Pedialyte is an over-the-counter supplement formulated for infants, children, and adult humans who suffer from vomiting or diarrhea. It is designed to hydrate and “provide essential nutrients” to humans. Ingredients include water, sugar (dextrose), and electrolytes in the form of salts (sodium, chloride, potassium, citrate).
Dogs prevent overheating and maintain normal body temperature primarily through panting.
This process does cause water loss, and if the water is not replaced, dehydration can result. Unlike humans, however, who can sweat anywhere there is skin, dogs only have sweat glands on their paw pads, and they’re largely inefficient. Thus, in dogs, the loss of body heat and water and electrolytes through sweating is minimal.

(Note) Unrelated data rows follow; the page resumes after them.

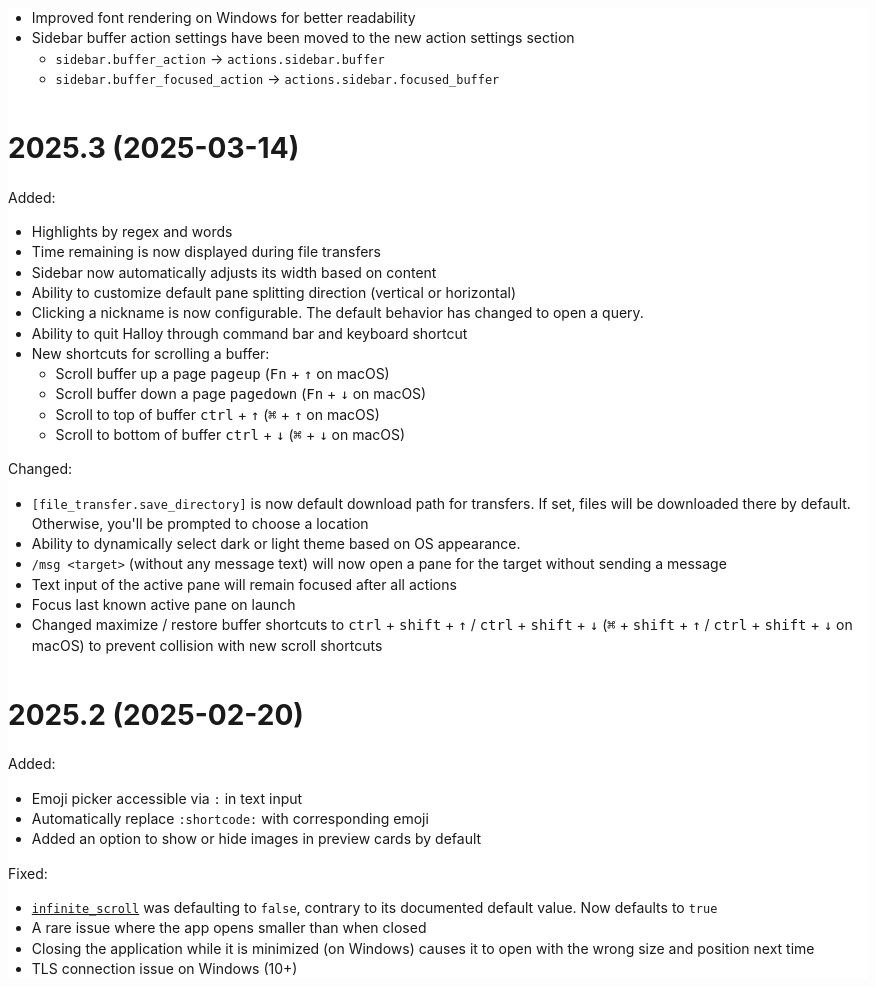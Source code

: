 - Improved font rendering on Windows for better readability
- Sidebar buffer action settings have been moved to the new action settings section
  - `sidebar.buffer_action` → `actions.sidebar.buffer`
  - `sidebar.buffer_focused_action` → `actions.sidebar.focused_buffer`

# 2025.3 (2025-03-14)

Added:

- Highlights by regex and words
- Time remaining is now displayed during file transfers
- Sidebar now automatically adjusts its width based on content
- Ability to customize default pane splitting direction (vertical or horizontal)
- Clicking a nickname is now configurable. The default behavior has changed to open a query.
- Ability to quit Halloy through command bar and keyboard shortcut
- New shortcuts for scrolling a buffer:
  - Scroll buffer up a page <kbd>pageup</kbd> (<kbd>Fn</kbd> + <kbd>↑</kbd> on macOS)
  - Scroll buffer down a page <kbd>pagedown</kbd> (<kbd>Fn</kbd> + <kbd>↓</kbd> on macOS)
  - Scroll to top of buffer <kbd>ctrl</kbd> + <kbd>↑</kbd> (<kbd>⌘</kbd> + <kbd>↑</kbd> on macOS)
  - Scroll to bottom of buffer <kbd>ctrl</kbd> + <kbd>↓</kbd> (<kbd>⌘</kbd> + <kbd>↓</kbd> on macOS)

Changed:

- `[file_transfer.save_directory]` is now default download path for transfers. If set, files will be downloaded there by default. Otherwise, you'll be prompted to choose a location
- Ability to dynamically select dark or light theme based on OS appearance.
- `/msg <target>` (without any message text) will now open a pane for the target without sending a message
- Text input of the active pane will remain focused after all actions
- Focus last known active pane on launch
- Changed maximize / restore buffer shortcuts to <kbd>ctrl</kbd> + <kbd>shift</kbd> + <kbd>↑</kbd> / <kbd>ctrl</kbd> + <kbd>shift</kbd> + <kbd>↓</kbd> (<kbd>⌘</kbd> + <kbd>shift</kbd> + <kbd>↑</kbd> / <kbd>ctrl</kbd> + <kbd>shift</kbd> + <kbd>↓</kbd> on macOS) to prevent collision with new scroll shortcuts

# 2025.2 (2025-02-20)

Added:

- Emoji picker accessible via `:` in text input
- Automatically replace `:shortcode:` with corresponding emoji
- Added an option to show or hide images in preview cards by default

Fixed:

- [`infinite_scroll`](https://halloy.squidowl.org/configuration/buffer.html?highlight=infinite#infinite_scroll) was defaulting to `false`, contrary to its documented default value.  Now defaults to `true`
- A rare issue where the app opens smaller than when closed
- Closing the application while it is minimized (on Windows) causes it to open with the wrong size and position next time
- TLS connection issue on Windows (10+)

So, yes, you can give Pedialyte (or dilute Pedialyte) to a healthy dog on a warm day to prevent dehydration. But, since the dog doesn’t need the electrolytes in Pedialyte, they are filtered out by the kidneys and end up in the dog’s urine. Note: Because of Pedialyte’s high salt content, you should use caution giving Pedialyte to dogs with heart or kidney diseases, as sodium restriction is often part of managing these conditions. In addition, the level of sugar in Pedialyte is not appropriate for dogs.
True electrolyte losses can occur in a dog when he suffers from vomiting or diarrhea.
If your dog cannot keep food or fluids down, or if symptoms are severe or persist beyond a single bout, have your dog evaluated by a veterinarian rather than administering Pedialyte. If your veterinarian does recommend an electrolyte replacement, chances are good he or she will suggest a formula for dogs.